You absolutely can write a story with no dialogue. You also can write a story using only dialogue. You can and may do anything you wish in a work of fiction. That's what fiction is about. You have free rein. It is your story. And, importantly, it is a work of art. Would anyone have told Leonardo that he couldn't give the Mona Lisa that mysterious smile? Would anyone have told Picasso that he couldn't put both eyes on the same side of a person's head?

Many, many, many stories have been written without dialogue. Many great ones have done so very effectively. It is a stylistic choice. Whether you use dialogue or not depends on only one thing: Will it accomplish the effect you want?

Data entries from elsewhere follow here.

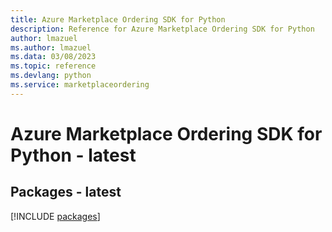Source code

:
 ```yaml
---
title: Azure Marketplace Ordering SDK for Python
description: Reference for Azure Marketplace Ordering SDK for Python
author: lmazuel
ms.author: lmazuel
ms.data: 03/08/2023
ms.topic: reference
ms.devlang: python
ms.service: marketplaceordering
---
```

# Azure Marketplace Ordering SDK for Python - latest
## Packages - latest
[!INCLUDE [packages](marketplace-ordering-index.md)]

Something that is becoming increasingly evident to me the more I read the questions posted here is that the number one absolutely most important learning tool for new writers is being shockingly ignored. And what, you may ask, is this astoundingly marvelous device that can so miraculously help new writers learn to write?

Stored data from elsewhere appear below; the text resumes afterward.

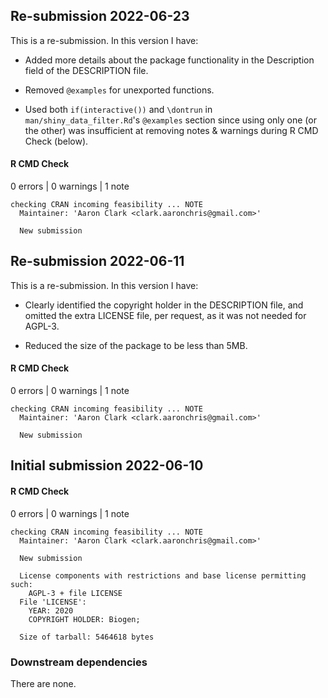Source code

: ## Re-submission 2022-06-23
This is a re-submission. In this version I have:

* Added more details about the package functionality in the Description field of the DESCRIPTION file.

* Removed `@examples` for unexported functions.

* Used both `if(interactive())` and `\dontrun` in `man/shiny_data_filter.Rd`'s `@examples` section since using only one (or the other) was insufficient at removing notes & warnings during R CMD Check (below).


#### R CMD Check
0 errors | 0 warnings | 1 note
```
checking CRAN incoming feasibility ... NOTE
  Maintainer: 'Aaron Clark <clark.aaronchris@gmail.com>'
  
  New submission
```


## Re-submission 2022-06-11
This is a re-submission. In this version I have:

* Clearly identified the copyright holder in the DESCRIPTION file, and omitted the extra LICENSE file, per request,  as it was not needed for AGPL-3.
  
* Reduced the size of the package to be less than 5MB.
  
#### R CMD Check
0 errors | 0 warnings | 1 note
```
checking CRAN incoming feasibility ... NOTE
  Maintainer: 'Aaron Clark <clark.aaronchris@gmail.com>'
  
  New submission
```
## Initial submission 2022-06-10
#### R CMD Check
0 errors | 0 warnings | 1 note

```
checking CRAN incoming feasibility ... NOTE
  Maintainer: 'Aaron Clark <clark.aaronchris@gmail.com>'
  
  New submission
  
  License components with restrictions and base license permitting such:
    AGPL-3 + file LICENSE
  File 'LICENSE':
    YEAR: 2020
    COPYRIGHT HOLDER: Biogen;
  
  Size of tarball: 5464618 bytes
```
### Downstream dependencies

There are none.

It is this: Other stories.

I can see now that so many new writers have read little or no published fiction. This is shocking to me. By far, the vast majority of writers, most especially the good ones, even more especially the great ones, would never have been successful if they had not devoured the world of fiction, and most of it, in fact, before ever picking up a pencil (to use an outdated metaphor). Most of them would never even have tried to write if they hadn't read tons of literature. If one has read a wealth of great stories, one can see the limitless possibilities inherent in fiction; in other words, you would already know that there is no reason you can't write essentially anything you can dream up. That is what fiction is about.

And if somehow you haven't read most of the greatest stories ever published in English, I am sad for you, because not only are you missing some of the greatest pleasures to be had on this planet, but you are also missing the best possible instruction you could ever receive in how to write. So go read. And read. And read. And read some more. And then write.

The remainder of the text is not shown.